United States ex rel. Hagerty v. Cyberonics, Inc.
95 F. Supp. 3d 240
D. Mass.2015Background
- Relator Andrew Hagerty, a former Cyberonics sales rep, alleges a company-wide scheme to promote medically unnecessary early replacements of Vagus Nerve Stimulator (VNS) devices, many for patients covered by government health programs.

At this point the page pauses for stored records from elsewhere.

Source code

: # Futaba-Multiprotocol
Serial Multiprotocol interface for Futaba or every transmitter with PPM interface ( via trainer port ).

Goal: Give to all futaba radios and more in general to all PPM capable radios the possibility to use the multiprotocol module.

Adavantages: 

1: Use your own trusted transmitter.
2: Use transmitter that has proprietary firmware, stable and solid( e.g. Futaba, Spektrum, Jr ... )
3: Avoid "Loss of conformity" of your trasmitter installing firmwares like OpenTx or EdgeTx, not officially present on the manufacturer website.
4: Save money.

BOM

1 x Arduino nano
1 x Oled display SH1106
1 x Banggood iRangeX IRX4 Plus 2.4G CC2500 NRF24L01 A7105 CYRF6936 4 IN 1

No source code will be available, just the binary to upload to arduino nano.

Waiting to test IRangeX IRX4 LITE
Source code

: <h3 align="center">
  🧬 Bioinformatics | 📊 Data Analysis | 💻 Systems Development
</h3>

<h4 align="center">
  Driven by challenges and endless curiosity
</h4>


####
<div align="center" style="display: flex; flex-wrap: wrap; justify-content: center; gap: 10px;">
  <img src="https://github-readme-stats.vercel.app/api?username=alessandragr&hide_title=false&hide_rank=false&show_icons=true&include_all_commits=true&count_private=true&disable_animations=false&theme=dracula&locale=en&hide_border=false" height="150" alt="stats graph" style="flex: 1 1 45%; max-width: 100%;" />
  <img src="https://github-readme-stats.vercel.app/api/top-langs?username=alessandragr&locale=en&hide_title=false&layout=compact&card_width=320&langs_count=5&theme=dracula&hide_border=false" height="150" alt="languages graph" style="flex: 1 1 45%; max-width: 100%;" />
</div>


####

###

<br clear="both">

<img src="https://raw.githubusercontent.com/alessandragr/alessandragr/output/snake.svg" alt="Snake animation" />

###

- Cyberonics allegedly shifted incentives in 2007–2011 to reward replacement-device sales, distributed target lists, and encouraged representations about battery life without reliable individualized calculations.
- Hagerty investigated regional sales practices, reported concerns to management, was put on a performance plan, and fired in January 2012; he later filed this qui tam FCA suit (government declined to intervene).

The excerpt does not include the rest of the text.